I have the deciding vote in a new (rather large) web app we need to
develop. I am experienced in Rails, but the other 2 guys on the team
know only C# and very basic Ruby. About 25% of the app could benefit
from existing classes written in C#.

Well you could sell it as a good CV move for them. In the end they will
know C# and Ruby and Rails. Got to be a good thing if they ever want to
move.

If you already have C# I’m not too sure of the value of adding ASP.NET
to your CV.

go for Rails only !!
Rails is evolving a lot, i guess the two guys can easily be satisfied if
u
just show them
a live little let say a small blogging application with some essential
features.

How about picking a small slice of the app and doing two week-long
spikes, one with each technology? That should be enough to let you
have a more informed group discussion than you can now. Hopefully,
consensus will emerge. If not, you can make your decision but your
team will at least feel their ideas were given a shot.

Luke

On 11/10/06, Luke M. [email protected] wrote:

How about picking a small slice of the app and doing two week-long
spikes, one with each technology? That should be enough to let you
have a more informed group discussion than you can now. Hopefully,
consensus will emerge. If not, you can make your decision but your
team will at least feel their ideas were given a shot.

Great idea!

On 11/10/06, Leslie V. [email protected] wrote:

On 11/10/06, Luke M. [email protected] wrote:

How about picking a small slice of the app and doing two week-long
spikes, one with each technology? That should be enough to let you
have a more informed group discussion than you can now. Hopefully,
consensus will emerge. If not, you can make your decision but your
team will at least feel their ideas were given a shot.

Great idea!

Also, if you do end up looking back at C#, take a look at Monorail[0].
It’s
an excellent framework to replace ASP.NET’s page flow, with a more true
MVC
architecture. It borrows a lot from Rails, but not to the point of
porting
features that just won’t work. Definitely something to check out!
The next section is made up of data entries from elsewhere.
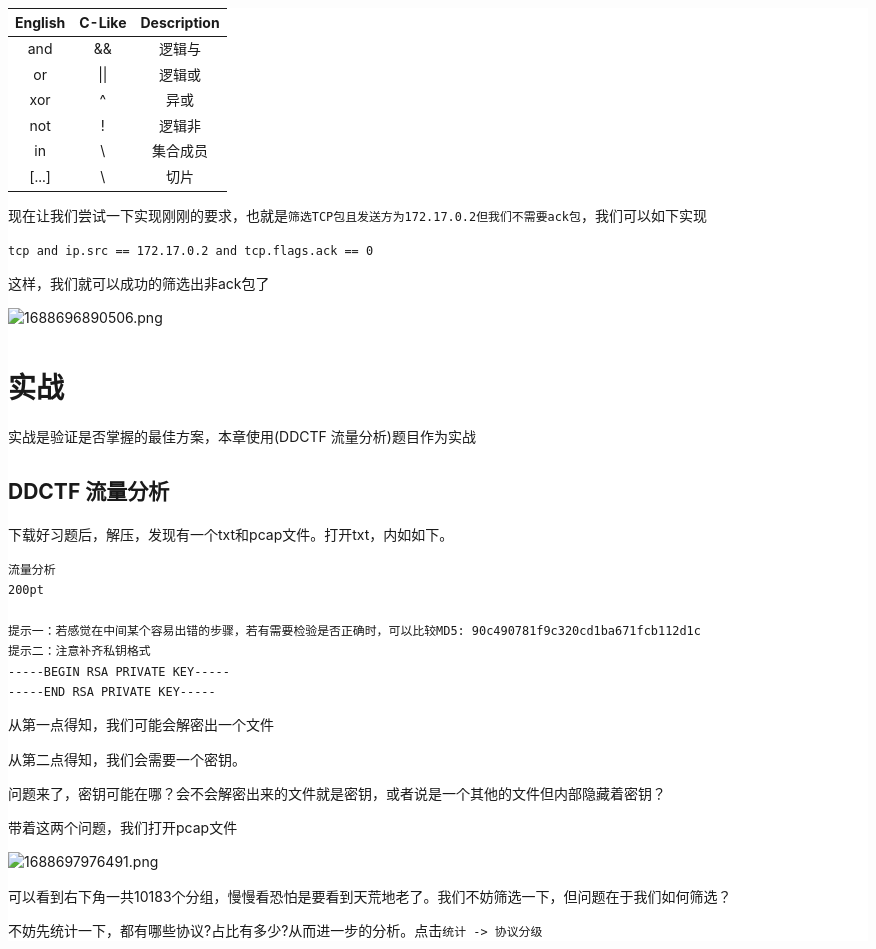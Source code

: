 | English | C-Like | Description |
| :-----: | :----: | :---------: |
|   and   |   &&   |   逻辑与    |
|   or    |  \|\|  |   逻辑或    |
|   xor   |   ^    |    异或     |
|   not   |   !    |   逻辑非    |
|   in    |   \    |  集合成员   |
|  [...]  |   \    |    切片     |

现在让我们尝试一下实现刚刚的要求，也就是`筛选TCP包且发送方为172.17.0.2但我们不需要ack包`，我们可以如下实现

```
tcp and ip.src == 172.17.0.2 and tcp.flags.ack == 0
```

这样，我们就可以成功的筛选出非ack包了

![1688696890506.png](https://img1.imgtp.com/2023/07/07/FLE3g5uC.png)


# 实战

实战是验证是否掌握的最佳方案，本章使用\(DDCTF 流量分析\)题目作为实战

## DDCTF 流量分析

下载好习题后，解压，发现有一个txt和pcap文件。打开txt，内如如下。

```
流量分析
200pt

提示一：若感觉在中间某个容易出错的步骤，若有需要检验是否正确时，可以比较MD5: 90c490781f9c320cd1ba671fcb112d1c
提示二：注意补齐私钥格式
-----BEGIN RSA PRIVATE KEY-----
-----END RSA PRIVATE KEY-----

```

从第一点得知，我们可能会解密出一个文件

从第二点得知，我们会需要一个密钥。

问题来了，密钥可能在哪？会不会解密出来的文件就是密钥，或者说是一个其他的文件但内部隐藏着密钥？

带着这两个问题，我们打开pcap文件

![1688697976491.png](https://img1.imgtp.com/2023/07/07/vAvZupKq.png)

可以看到右下角一共10183个分组，慢慢看恐怕是要看到天荒地老了。我们不妨筛选一下，但问题在于我们如何筛选？

不妨先统计一下，都有哪些协议?占比有多少?从而进一步的分析。点击`统计 -> 协议分级`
[0]http://www.castleproject.org/monorail

On Fri, 10 Nov 2006, Leslie V. wrote:

So is there any advice? Anything I should take into account? Has
anyone done large projects in both environments?

ASP.NET limits you to running on Windows. Rails runs well on Windows,
Linux, BSD, OSX, and many more. So, Rails would give you much greater
flexibility in choice of platforms.

– Matt
It’s not what I know that counts.
It’s what I can remember in time to use.

On 11/10/06, Tanner B. [email protected] wrote:

Also, if you do end up looking back at C#, take a look at Monorail[0]. It’s
an excellent framework to replace ASP.NET’s page flow, with a more true MVC
architecture. It borrows a lot from Rails, but not to the point of porting
features that just won’t work. Definitely something to check out!

[0]http://www.castleproject.org/monorail

Ah thanks, I am already using Castle ActiveRecord.
We do what little we can.


Man’s unfailing capacity to believe what he prefers to be true rather
than what the evidence shows to be likely and possible has always
astounded me. We long for a caring Universe which will save us from
our childish mistakes, and in the face of mountains of evidence to the
contrary we will pin all our hopes on the slimmest of doubts. God has
not been proven not to exist, therefore he must exist.

  • Prokhor Zakharov

On Fri, Nov 10, 2006 at 08:50:12PM +0900, Leslie V. wrote:
} I have the deciding vote in a new (rather large) web app we need to
} develop. I am experienced in Rails, but the other 2 guys on the team
} know only C# and very basic Ruby. About 25% of the app could benefit
} from existing classes written in C#.
}
} So I could force everyone to learn ROR, which they may or may not
} thank me for, or I could learn ASP.NET. I know C# well but have never
} used ASP.NET.
}
} I doubt execution speed would be a factor, since the bottleneck will
} be in the database and there would be very few concurrent users. We’d
} make a lot of use of Ajax.
}
} So is there any advice? Anything I should take into account? Has
} anyone done large projects in both environments?

I have worked on large projects in both. As a language, I enjoy Ruby
more
than C# by a significant but not huge margin. As a framework, I enjoy
Rails
more than ASP.NET by a large margin. C# and ASP.NET make it slightly
easier
to have many engineers working concurrently, but not by a whole lot.
Where
it really gets interesting is in deployment. I am going to paint this in
rough brushstrokes, and make some generalizations, but I hope the
high-level view will be of use in making your decision. I’m also going
to
use numbers without units, which are really only useful for relative
comparisons since they mostly represent a vague performance metric
having
something to do with incoming requests based on my experience.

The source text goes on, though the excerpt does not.